A faded imperial apricot (#C1A162) is the autumn soul of Nanjing — where sycamore leaves line centuries-old stone walls, and every breeze stirs whispers from six dynasties past.
Nanjing, softly in gold and green
When international friends ask me where to go in China, most people would say Shanghai — and it is a city everyone knows. But if I had to choose for myself, I’d recommend Nanjing.
With over 2500 years of history and the legacy of six dynasties, Nanjing rests by the Yangtze River with quiet confidence. It’s a place where the past and present don’t compete — they blend.

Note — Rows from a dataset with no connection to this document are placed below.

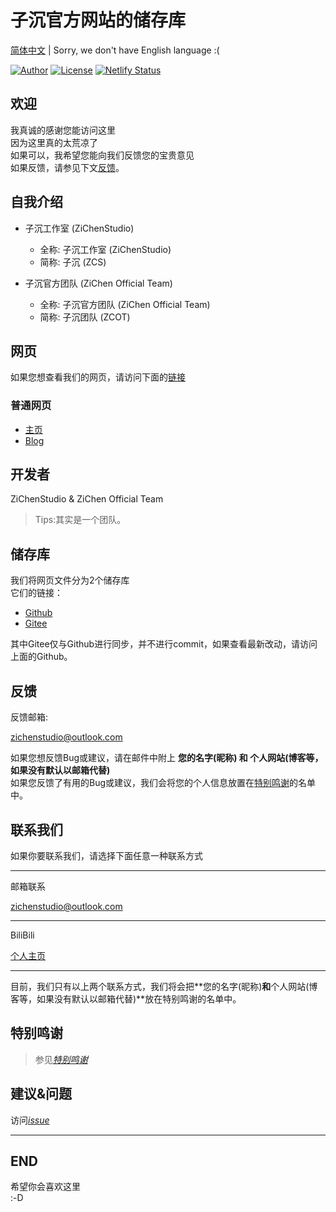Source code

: # **子沉官方网站的储存库**
[简体中文](/README.md) | Sorry, we don't have English language :(

[![Author](https://img.shields.io/badge/Author-ZiChenStudio-39c5bb.svg?style=flat-square)](https://github.com/ZiChenStudio)
[![License](https://img.shields.io/github/license/ZiChenStudio/zichenstudioweb.svg?style=flat-square)](https://github.com/ZiChenStudio/zichenstudioweb/blob/master/LICENSE)
[![Netlify Status](https://api.netlify.com/api/v1/badges/c8b96c79-1e96-4899-b5cb-bacd2d108e8a/deploy-status)](https://app.netlify.com/)


## 欢迎
我真诚的感谢您能访问这里<br>因为这里真的太荒凉了<br>如果可以，我希望您能向我们反馈您的宝贵意见<br>如果反馈，请参见下文[反馈](#反馈)。

## 自我介绍

- 子沉工作室 (ZiChenStudio)
  - 全称: 子沉工作室 (ZiChenStudio)
  - 简称: 子沉 (ZCS)

- 子沉官方团队 (ZiChen Official Team)
  - 全称: 子沉官方团队 (ZiChen Official Team)
  - 简称: 子沉团队 (ZCOT)

## 网页
如果您想查看我们的网页，请访问下面的[链接](#普通网页)

### 普通网页

- [主页](https://zichenstudio.netlify.app/)
- [Blog](https://zichenstudio.netlify.app/blog/)

## 开发者
ZiChenStudio & ZiChen Official Team
> Tips:其实是一个团队。

## 储存库
我们将网页文件分为2个储存库<br>
它们的链接：
- [Github](https://github.com/ZiChenStudio/zichenstudioweb)
- [Gitee](https://gitee.com/zichenstudio/zichenstudioweb)

其中Gitee仅与Github进行同步，并不进行commit，如果查看最新改动，请访问上面的Github。
## 反馈
反馈邮箱:

<zichenstudio@outlook.com>

如果您想反馈Bug或建议，请在邮件中附上 **您的名字(昵称) 和 个人网站(博客等，如果没有默认以邮箱代替)** <br>
如果您反馈了有用的Bug或建议，我们会将您的个人信息放置在[特别鸣谢](#特别鸣谢)的名单中。

## 联系我们
如果你要联系我们，请选择下面任意一种联系方式

---
邮箱联系
<br>

<zichenstudio@outlook.com>

---
BiliBili<br>

[个人主页](https://space.bilibili.com/1740643474)

---
目前，我们只有以上两个联系方式，我们将会把**您的名字(昵称)**和**个人网站(博客等，如果没有默认以邮箱代替)**放在特别鸣谢的名单中。

## 特别鸣谢
> 参见[*特别鸣谢*](https://zichenstudio.netlify.app/html/thanks.html)

## 建议&问题
访问[*issue*](https://github.com/ZiChenStudio/zichenstudioweb/issues "Github Issues")

---

## END

希望你会喜欢这里<br>
:-D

You can hike up Purple Mountain to catch a misty sunrise, stroll through flame-red maples and ancient temples at Qixia, or drift down the Qinhuai River where lanterns light the water. Tiny Jiangnan-style gardens hide behind old walls, filled with bamboo shadows, mossy stones, and winding paths.
And then, there are the French plane trees. They stretch across the entire city like soft umbrellas. In summer, their leaves filter the sun into cool green shade. In autumn, they fall in golden waves overnight, blanketing every alley in a quiet crunch.
Nanjing is a city best explored on two wheels.
With an excellent bike-sharing system — just 0.2 USD a ride — you can glide from alley to avenue, past sunbathing cats and elderly couples chatting in thick Nanjing dialect. And when you’re tired, stop at a street corner for a bowl of steaming red bean soup with sticky rice balls, maybe a piece of mung bean cake too.